[Records from a collection]
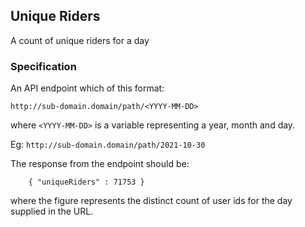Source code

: ## Unique Riders
A count of unique riders for a day

### Specification

An API endpoint which of this format:

`http://sub-domain.domain/path/<YYYY-MM-DD>` 

where `<YYYY-MM-DD>` is a variable representing a year, month and day.

Eg: `http://sub-domain.domain/path/2021-10-30`

The response from the endpoint should be:

```
    { "uniqueRiders" : 71753 }
```

where the figure represents the distinct count of user ids for the day supplied in the URL.
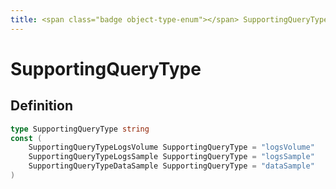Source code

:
 ```yaml
---
title: <span class="badge object-type-enum"></span> SupportingQueryType
---
```

# <span class="badge object-type-enum"></span> SupportingQueryType

## Definition

```go
type SupportingQueryType string
const (
	SupportingQueryTypeLogsVolume SupportingQueryType = "logsVolume"
	SupportingQueryTypeLogsSample SupportingQueryType = "logsSample"
	SupportingQueryTypeDataSample SupportingQueryType = "dataSample"
)

```

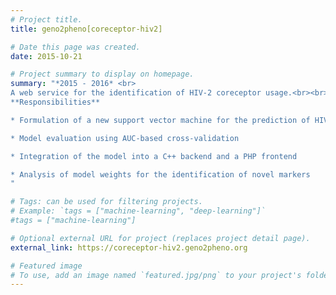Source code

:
 ```yaml
---
# Project title.
title: geno2pheno[coreceptor-hiv2]

# Date this page was created.
date: 2015-10-21

# Project summary to display on homepage.
summary: "*2015 - 2016* <br>
A web service for the identification of HIV-2 coreceptor usage.<br><br>
**Responsibilities**

* Formulation of a new support vector machine for the prediction of HIV-2 coreceptor usage

* Model evaluation using AUC-based cross-validation

* Integration of the model into a C++ backend and a PHP frontend

* Analysis of model weights for the identification of novel markers
"

# Tags: can be used for filtering projects.
# Example: `tags = ["machine-learning", "deep-learning"]`
#tags = ["machine-learning"]

# Optional external URL for project (replaces project detail page).
external_link: https://coreceptor-hiv2.geno2pheno.org

# Featured image
# To use, add an image named `featured.jpg/png` to your project's folder. 
---
```

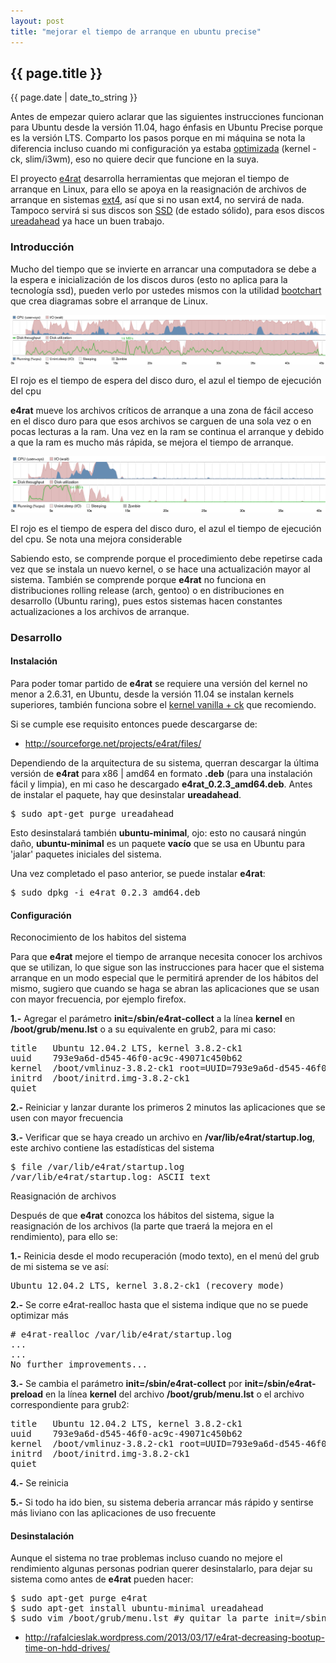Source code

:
 ```yaml
---
layout: post
title: "mejorar el tiempo de arranque en ubuntu precise"
---
```


<h2>{{ page.title }}</h2>

<p class="date">{{ page.date | date_to_string }}</p>

<p>Antes de empezar quiero aclarar que las siguientes instrucciones funcionan para Ubuntu desde la versión 11.04, hago énfasis en Ubuntu Precise porque es la versión LTS. Comparto los pasos porque en mi máquina se nota la diferencia incluso cuando mi configuración ya estaba <a href="http://chilicuil.github.com/all/os/2012/05/03/actualizacion-ubuntu-1204.html" target="_blank">optimizada</a> (kernel -ck, slim/i3wm), eso no quiere decir que funcione en la suya.</p>

<p>El proyecto <a href="http://e4rat.sourceforge.net/" target="_blank">e4rat</a> desarrolla herramientas que mejoran el tiempo de arranque en Linux, para ello se apoya en la reasignación de archivos de arranque en sistemas <a href="http://es.wikipedia.org/wiki/Ext4" target="_blank">ext4</a>, así que si no usan ext4, no servirá de nada. Tampoco servirá si sus discos son <a href="http://es.wikipedia.org/wiki/Unidad_de_estado_s%C3%B3lido" target="_blank">SSD</a> (de estado sólido), para esos discos <a href="https://launchpad.net/ureadahead" target="_blank">ureadahead</a> ya hace un buen trabajo.</p>

<h3>Introducción</h3>

<p>Mucho del tiempo que se invierte en arrancar una computadora se debe a la espera e inicialización de los discos duros (esto no aplica para la tecnología ssd), pueden verlo por ustedes mismos con la utilidad <a href="http://www.bootchart.org/" target="_blank">bootchart</a> que crea diagramas sobre el arranque de Linux.</p>

<p align="center" id="img"><a href="/assets/img/66.png"><img src="/assets/img/66.png" style="width: 606px;"></a></p>

<p>El rojo es el tiempo de espera del disco duro, el azul el tiempo de ejecución del cpu</p>

<p><strong>e4rat</strong> mueve los archivos críticos de arranque a una zona de fácil acceso en el disco duro para que esos archivos se carguen de una sola vez o en pocas lecturas a la ram. Una vez en la ram se continua el arranque y debido a que la ram es mucho más rápida, se mejora el tiempo de arranque.</p>

<p align="center" id="img"><a href="/assets/img/67.png"><img src="/assets/img/67.png" style="width: 606px;"></a></p>

<p>El rojo es el tiempo de espera del disco duro, el azul el tiempo de ejecución del cpu. Se nota una mejora considerable</p>

<p>Sabiendo esto, se comprende porque el procedimiento debe repetirse cada vez que se instala un nuevo kernel, o se hace una actualización mayor al sistema. También se comprende porque <strong>e4rat</strong> no funciona en distribuciones rolling release (arch, gentoo) o en distribuciones en desarrollo (Ubuntu raring), pues estos sistemas hacen constantes actualizaciones a los archivos de arranque.</p>

<h3>Desarrollo</h3>

<h4>Instalación</h4>

<p>Para poder tomar partido de <strong>e4rat</strong> se requiere una versión del kernel no menor a 2.6.31, en Ubuntu, desde la versión 11.04 se instalan kernels superiores, también funciona sobre el <a href="http://chilicuil.github.com/all/os/2012/07/03/kernel-ck-en-ubuntu-1204.html" target="_blank">kernel vanilla + ck</a> que recomiendo.</p>

<p>Si se cumple ese requisito entonces puede descargarse de:</p>

<ul>
        <li><a href="http://sourceforge.net/projects/e4rat/files/" target="_blank">http://sourceforge.net/projects/e4rat/files/</a></li>
</ul>

<p>Dependiendo de la arquitectura de su sistema, querran descargar la última versión de <strong>e4rat</strong> para x86 | amd64 en formato <strong>.deb</strong> (para una instalación fácil y limpia), en mi caso he descargado <strong>e4rat_0.2.3_amd64.deb</strong>. Antes de instalar el paquete, hay que desinstalar <strong>ureadahead</strong>.</p>

<pre class="sh_sh">
$ sudo apt-get purge ureadahead
</pre>

<p>Esto desinstalará también <strong>ubuntu-minimal</strong>, ojo: esto no causará ningún daño, <strong>ubuntu-minimal</strong> es un paquete <strong>vacío</strong> que se usa en Ubuntu para 'jalar' paquetes iniciales del sistema.</p>

<p>Una vez completado el paso anterior, se puede instalar <strong>e4rat</strong>:</p>

<pre class="sh_sh">
$ sudo dpkg -i e4rat_0.2.3_amd64.deb
</pre>

<h4>Configuración</h4>

<p>Reconocimiento de los habitos del sistema</p>

<p>Para que <strong>e4rat</strong> mejore el tiempo de arranque necesita conocer los archivos que se utilizan, lo que sigue son las instrucciones para hacer que el sistema arranque en un modo especial que le permitirá aprender de los hábitos del mismo, sugiero que cuando se haga se abran las aplicaciones que se usan con mayor frecuencia, por ejemplo firefox.</p>

<p> <strong>1.-</strong> Agregar el parámetro <strong>init=/sbin/e4rat-collect</strong> a la línea <strong>kernel</strong> en <strong>/boot/grub/menu.lst</strong> o a su equivalente en grub2, para mi caso:</p>

<pre class="config">
title   Ubuntu 12.04.2 LTS, kernel 3.8.2-ck1
uuid    793e9a6d-d545-46f0-ac9c-49071c450b62
kernel  /boot/vmlinuz-3.8.2-ck1 root=UUID=793e9a6d-d545-46f0-ac9c-49071c450b62 ro  init=/sbin/e4rat-collect
initrd  /boot/initrd.img-3.8.2-ck1
quiet
</pre>

<p><strong>2.-</strong> Reiniciar y lanzar durante los primeros 2 minutos las aplicaciones que se usen con mayor frecuencia</p>

<p><strong>3.-</strong> Verificar que se haya creado un archivo en <strong>/var/lib/e4rat/startup.log</strong>, este archivo contiene las estadísticas del sistema</p>

<pre class="sh_sh">
$ file /var/lib/e4rat/startup.log
/var/lib/e4rat/startup.log: ASCII text
</pre>

<p>Reasignación de archivos</p>

<p>Después de que <strong>e4rat</strong> conozca los hábitos del sistema, sigue la reasignación de los archivos (la parte que traerá la mejora en el rendimiento), para ello se:</p>

<p> <strong>1.-</strong> Reinicia desde el modo recuperación (modo texto), en el menú del grub de mi sistema se ve así:</p>

<pre class="config">
Ubuntu 12.04.2 LTS, kernel 3.8.2-ck1 (recovery mode)
</pre>

<p> <strong>2.-</strong> Se corre e4rat-realloc hasta que el sistema indique que no se puede optimizar más</p>

<pre class="sh_sh">
# e4rat-realloc /var/lib/e4rat/startup.log
...
...
No further improvements...
</pre>

<p> <strong>3.-</strong> Se cambia el parámetro <strong>init=/sbin/e4rat-collect</strong> por <strong>init=/sbin/e4rat-preload</strong> en la línea <strong>kernel</strong> del archivo <strong>/boot/grub/menu.lst</strong> o el archivo correspondiente para grub2:</p>

<pre class="config">
title   Ubuntu 12.04.2 LTS, kernel 3.8.2-ck1
uuid    793e9a6d-d545-46f0-ac9c-49071c450b62
kernel  /boot/vmlinuz-3.8.2-ck1 root=UUID=793e9a6d-d545-46f0-ac9c-49071c450b62 ro  init=/sbin/e4rat-preload
initrd  /boot/initrd.img-3.8.2-ck1
quiet
</pre>

<p> <strong>4.-</strong> Se reinicia</p>

<p> <strong>5.-</strong> Si todo ha ido bien, su sistema deberia arrancar más rápido y sentirse más liviano con las aplicaciones de uso frecuente</p>

<h4>Desinstalación</h4>

<p>Aunque el sistema no trae problemas incluso cuando no mejore el rendimiento algunas personas podrian querer desinstalarlo, para dejar su sistema como antes de <strong>e4rat</strong> pueden hacer:</p>

<pre class="sh_sh">
$ sudo apt-get purge e4rat
$ sudo apt-get install ubuntu-minimal ureadahead
$ sudo vim /boot/grub/menu.lst #y quitar la parte init=/sbin/e4rat-preload
</pre>

<ul>
	<li><a href="http://rafalcieslak.wordpress.com/2013/03/17/e4rat-decreasing-bootup-time-on-hdd-drives/" target="_blank">http://rafalcieslak.wordpress.com/2013/03/17/e4rat-decreasing-bootup-time-on-hdd-drives/</a></li>
</ul>
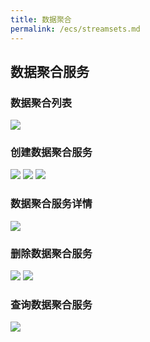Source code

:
 ```yaml
---
title: 数据聚合
permalink: /ecs/streamsets.md
---
```


## 数据聚合服务
### 数据聚合列表
![](~@vuepress/streamsets-list.png)

### 创建数据聚合服务
![](~@vuepress/streamsets-create1.png)
![](~@vuepress/streamsets-create2.png)
![](~@vuepress/streamsets-create3.png) 
 

### 数据聚合服务详情
![](~@vuepress/streamsets-detail.png) 

### 删除数据聚合服务
![](~@vuepress/streamsets-delete1.png) 
![](~@vuepress/streamsets-delete2.png) 

### 查询数据聚合服务
![](~@vuepress/streamsets-query.png)
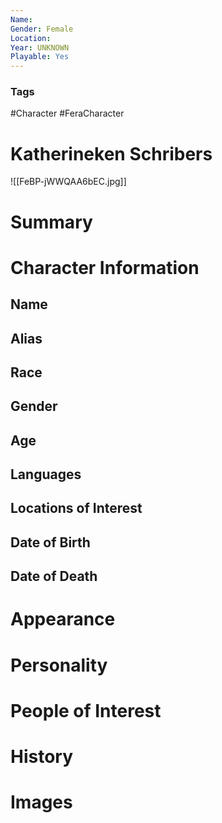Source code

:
 ```yaml
---
Name: 
Gender: Female
Location: 
Year: UNKNOWN
Playable: Yes
---
```


### Tags
#Character #FeraCharacter 

# Katherineken Schribers
![[FeBP-jWWQAA6bEC.jpg]]

# Summary


# Character Information

## Name

## Alias

## Race

## Gender

## Age

## Languages

## Locations of Interest

## Date of Birth

## Date of Death

# Appearance

# Personality

# People of Interest

# History

# Images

Problem description:
Above are the entries; copy out every line among them that contains the word "root".

Result of the exercise:
kernel  /boot/vmlinuz-3.8.2-ck1 root=UUID=793e9a6d-d545-46f0-ac9c-49071c450b62 ro  init=/sbin/e4rat-collect
kernel  /boot/vmlinuz-3.8.2-ck1 root=UUID=793e9a6d-d545-46f0-ac9c-49071c450b62 ro  init=/sbin/e4rat-preload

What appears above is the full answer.